TRY IT. What follows is a listing; restate all of it word for word.

DATA LISTING.
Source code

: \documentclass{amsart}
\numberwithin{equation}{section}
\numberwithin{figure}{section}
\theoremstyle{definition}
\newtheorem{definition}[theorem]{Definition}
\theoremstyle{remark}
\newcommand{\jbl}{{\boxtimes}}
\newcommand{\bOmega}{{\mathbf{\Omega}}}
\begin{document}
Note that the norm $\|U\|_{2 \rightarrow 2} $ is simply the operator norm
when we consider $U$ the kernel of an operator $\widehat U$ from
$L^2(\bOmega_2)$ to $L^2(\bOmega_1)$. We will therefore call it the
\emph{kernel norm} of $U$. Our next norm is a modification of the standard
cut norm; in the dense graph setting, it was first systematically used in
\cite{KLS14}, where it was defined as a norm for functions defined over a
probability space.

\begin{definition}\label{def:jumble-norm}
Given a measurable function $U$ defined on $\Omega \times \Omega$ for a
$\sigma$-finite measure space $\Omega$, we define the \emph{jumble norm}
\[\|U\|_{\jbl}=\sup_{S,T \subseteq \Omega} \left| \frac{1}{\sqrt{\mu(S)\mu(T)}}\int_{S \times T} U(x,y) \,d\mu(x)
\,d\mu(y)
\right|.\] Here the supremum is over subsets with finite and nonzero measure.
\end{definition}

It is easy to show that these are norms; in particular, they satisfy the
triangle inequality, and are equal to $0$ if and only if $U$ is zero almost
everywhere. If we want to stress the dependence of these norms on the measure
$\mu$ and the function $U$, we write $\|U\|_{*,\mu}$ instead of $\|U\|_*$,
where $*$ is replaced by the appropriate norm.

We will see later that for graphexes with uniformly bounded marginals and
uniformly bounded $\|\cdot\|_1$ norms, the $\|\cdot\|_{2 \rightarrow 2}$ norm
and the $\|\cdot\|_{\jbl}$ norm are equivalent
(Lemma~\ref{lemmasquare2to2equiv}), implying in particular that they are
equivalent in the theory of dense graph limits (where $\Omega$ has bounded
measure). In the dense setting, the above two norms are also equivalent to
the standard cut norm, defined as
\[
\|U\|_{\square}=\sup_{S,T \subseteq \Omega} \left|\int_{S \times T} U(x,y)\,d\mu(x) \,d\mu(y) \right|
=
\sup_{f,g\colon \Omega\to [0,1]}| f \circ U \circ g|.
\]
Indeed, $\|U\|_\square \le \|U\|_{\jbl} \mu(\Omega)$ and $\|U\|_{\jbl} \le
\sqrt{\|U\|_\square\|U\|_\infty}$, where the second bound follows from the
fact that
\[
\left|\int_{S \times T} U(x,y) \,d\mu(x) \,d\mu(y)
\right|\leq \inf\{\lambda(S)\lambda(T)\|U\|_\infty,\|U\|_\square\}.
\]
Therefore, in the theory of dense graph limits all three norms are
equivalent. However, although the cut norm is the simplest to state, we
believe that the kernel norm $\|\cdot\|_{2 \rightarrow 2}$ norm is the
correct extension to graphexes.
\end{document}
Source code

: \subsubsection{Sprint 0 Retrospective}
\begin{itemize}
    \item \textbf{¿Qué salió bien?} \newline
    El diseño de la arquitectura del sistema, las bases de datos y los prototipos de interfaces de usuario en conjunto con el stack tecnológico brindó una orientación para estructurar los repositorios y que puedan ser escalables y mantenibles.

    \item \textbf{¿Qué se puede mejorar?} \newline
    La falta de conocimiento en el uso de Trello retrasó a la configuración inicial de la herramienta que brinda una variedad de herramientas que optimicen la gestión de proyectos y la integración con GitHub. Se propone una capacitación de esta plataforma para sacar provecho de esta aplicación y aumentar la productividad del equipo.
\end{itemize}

RESULT BELOW.
Source code

: \documentclass{amsart}
\numberwithin{equation}{section}
\numberwithin{figure}{section}
\theoremstyle{definition}
\newtheorem{definition}[theorem]{Definition}
\theoremstyle{remark}
\newcommand{\jbl}{{\boxtimes}}
\newcommand{\bOmega}{{\mathbf{\Omega}}}
\begin{document}
Note that the norm $\|U\|_{2 \rightarrow 2} $ is simply the operator norm
when we consider $U$ the kernel of an operator $\widehat U$ from
$L^2(\bOmega_2)$ to $L^2(\bOmega_1)$. We will therefore call it the
\emph{kernel norm} of $U$. Our next norm is a modification of the standard
cut norm; in the dense graph setting, it was first systematically used in
\cite{KLS14}, where it was defined as a norm for functions defined over a
probability space.

\begin{definition}\label{def:jumble-norm}
Given a measurable function $U$ defined on $\Omega \times \Omega$ for a
$\sigma$-finite measure space $\Omega$, we define the \emph{jumble norm}
\[\|U\|_{\jbl}=\sup_{S,T \subseteq \Omega} \left| \frac{1}{\sqrt{\mu(S)\mu(T)}}\int_{S \times T} U(x,y) \,d\mu(x)
\,d\mu(y)
\right|.\] Here the supremum is over subsets with finite and nonzero measure.
\end{definition}

It is easy to show that these are norms; in particular, they satisfy the
triangle inequality, and are equal to $0$ if and only if $U$ is zero almost
everywhere. If we want to stress the dependence of these norms on the measure
$\mu$ and the function $U$, we write $\|U\|_{*,\mu}$ instead of $\|U\|_*$,
where $*$ is replaced by the appropriate norm.

We will see later that for graphexes with uniformly bounded marginals and
uniformly bounded $\|\cdot\|_1$ norms, the $\|\cdot\|_{2 \rightarrow 2}$ norm
and the $\|\cdot\|_{\jbl}$ norm are equivalent
(Lemma~\ref{lemmasquare2to2equiv}), implying in particular that they are
equivalent in the theory of dense graph limits (where $\Omega$ has bounded
measure). In the dense setting, the above two norms are also equivalent to
the standard cut norm, defined as
\[
\|U\|_{\square}=\sup_{S,T \subseteq \Omega} \left|\int_{S \times T} U(x,y)\,d\mu(x) \,d\mu(y) \right|
=
\sup_{f,g\colon \Omega\to [0,1]}| f \circ U \circ g|.
\]
Indeed, $\|U\|_\square \le \|U\|_{\jbl} \mu(\Omega)$ and $\|U\|_{\jbl} \le
\sqrt{\|U\|_\square\|U\|_\infty}$, where the second bound follows from the
fact that
\[
\left|\int_{S \times T} U(x,y) \,d\mu(x) \,d\mu(y)
\right|\leq \inf\{\lambda(S)\lambda(T)\|U\|_\infty,\|U\|_\square\}.
\]
Therefore, in the theory of dense graph limits all three norms are
equivalent. However, although the cut norm is the simplest to state, we
believe that the kernel norm $\|\cdot\|_{2 \rightarrow 2}$ norm is the
correct extension to graphexes.
\end{document}
Source code

: \subsubsection{Sprint 0 Retrospective}
\begin{itemize}
    \item \textbf{¿Qué salió bien?} \newline
    El diseño de la arquitectura del sistema, las bases de datos y los prototipos de interfaces de usuario en conjunto con el stack tecnológico brindó una orientación para estructurar los repositorios y que puedan ser escalables y mantenibles.

    \item \textbf{¿Qué se puede mejorar?} \newline
    La falta de conocimiento en el uso de Trello retrasó a la configuración inicial de la herramienta que brinda una variedad de herramientas que optimicen la gestión de proyectos y la integración con GitHub. Se propone una capacitación de esta plataforma para sacar provecho de esta aplicación y aumentar la productividad del equipo.
\end{itemize}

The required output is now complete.